● HOW TO COMPLETE THIS TASK
Using the data below, return every line that holds the word "node".

Stored data:
+--

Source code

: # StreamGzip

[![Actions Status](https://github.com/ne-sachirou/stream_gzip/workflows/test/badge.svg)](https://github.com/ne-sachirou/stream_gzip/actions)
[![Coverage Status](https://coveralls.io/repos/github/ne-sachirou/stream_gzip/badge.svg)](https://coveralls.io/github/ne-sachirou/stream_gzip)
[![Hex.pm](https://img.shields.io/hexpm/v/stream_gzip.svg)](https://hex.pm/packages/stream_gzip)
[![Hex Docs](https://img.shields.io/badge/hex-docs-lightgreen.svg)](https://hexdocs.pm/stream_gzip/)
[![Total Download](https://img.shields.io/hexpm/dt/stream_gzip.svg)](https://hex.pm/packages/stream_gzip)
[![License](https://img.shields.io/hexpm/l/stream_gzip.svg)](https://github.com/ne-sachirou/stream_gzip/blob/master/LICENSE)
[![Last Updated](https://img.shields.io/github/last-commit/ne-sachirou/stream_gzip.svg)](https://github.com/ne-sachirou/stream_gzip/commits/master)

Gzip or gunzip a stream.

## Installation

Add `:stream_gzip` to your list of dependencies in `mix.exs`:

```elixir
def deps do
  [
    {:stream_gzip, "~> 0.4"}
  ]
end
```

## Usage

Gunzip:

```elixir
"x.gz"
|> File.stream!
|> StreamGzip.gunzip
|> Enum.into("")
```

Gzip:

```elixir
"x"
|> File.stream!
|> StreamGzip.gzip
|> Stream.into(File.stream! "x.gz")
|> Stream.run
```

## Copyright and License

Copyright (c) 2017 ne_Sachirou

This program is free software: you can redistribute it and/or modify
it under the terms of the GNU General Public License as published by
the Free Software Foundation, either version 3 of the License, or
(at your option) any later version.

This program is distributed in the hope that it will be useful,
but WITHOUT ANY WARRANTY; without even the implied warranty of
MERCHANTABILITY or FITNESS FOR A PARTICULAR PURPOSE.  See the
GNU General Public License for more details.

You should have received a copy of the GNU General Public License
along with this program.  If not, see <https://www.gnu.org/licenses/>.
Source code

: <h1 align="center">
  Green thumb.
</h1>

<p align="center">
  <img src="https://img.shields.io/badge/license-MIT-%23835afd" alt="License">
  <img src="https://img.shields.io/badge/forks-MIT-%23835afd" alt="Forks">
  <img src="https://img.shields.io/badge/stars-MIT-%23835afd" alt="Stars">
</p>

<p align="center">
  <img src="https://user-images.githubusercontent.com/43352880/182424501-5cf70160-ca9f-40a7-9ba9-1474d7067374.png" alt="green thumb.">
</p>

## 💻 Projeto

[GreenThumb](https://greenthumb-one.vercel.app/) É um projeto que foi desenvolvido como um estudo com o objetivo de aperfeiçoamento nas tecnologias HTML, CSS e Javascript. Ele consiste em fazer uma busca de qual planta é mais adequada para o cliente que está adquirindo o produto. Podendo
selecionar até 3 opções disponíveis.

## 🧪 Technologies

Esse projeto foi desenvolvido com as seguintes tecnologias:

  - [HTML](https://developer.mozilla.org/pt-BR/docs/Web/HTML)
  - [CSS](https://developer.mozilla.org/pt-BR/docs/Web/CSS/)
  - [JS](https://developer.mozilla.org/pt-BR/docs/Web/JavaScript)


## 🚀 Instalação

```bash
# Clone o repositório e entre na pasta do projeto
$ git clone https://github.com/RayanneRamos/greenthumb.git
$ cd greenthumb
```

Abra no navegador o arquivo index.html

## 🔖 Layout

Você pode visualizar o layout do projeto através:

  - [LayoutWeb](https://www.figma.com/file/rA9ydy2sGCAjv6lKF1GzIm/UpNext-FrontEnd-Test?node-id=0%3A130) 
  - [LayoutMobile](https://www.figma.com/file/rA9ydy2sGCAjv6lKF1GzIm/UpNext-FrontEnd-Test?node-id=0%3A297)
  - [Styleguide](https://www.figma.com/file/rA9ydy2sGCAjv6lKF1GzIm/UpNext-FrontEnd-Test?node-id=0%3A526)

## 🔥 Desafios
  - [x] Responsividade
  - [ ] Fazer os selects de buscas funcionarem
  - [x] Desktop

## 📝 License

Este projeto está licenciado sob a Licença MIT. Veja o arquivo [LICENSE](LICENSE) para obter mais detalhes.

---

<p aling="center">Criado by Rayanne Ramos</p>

+--

● EXERCISE SOLUTION
  - [LayoutWeb](https://www.figma.com/file/rA9ydy2sGCAjv6lKF1GzIm/UpNext-FrontEnd-Test?node-id=0%3A130) 
  - [LayoutMobile](https://www.figma.com/file/rA9ydy2sGCAjv6lKF1GzIm/UpNext-FrontEnd-Test?node-id=0%3A297)
  - [Styleguide](https://www.figma.com/file/rA9ydy2sGCAjv6lKF1GzIm/UpNext-FrontEnd-Test?node-id=0%3A526)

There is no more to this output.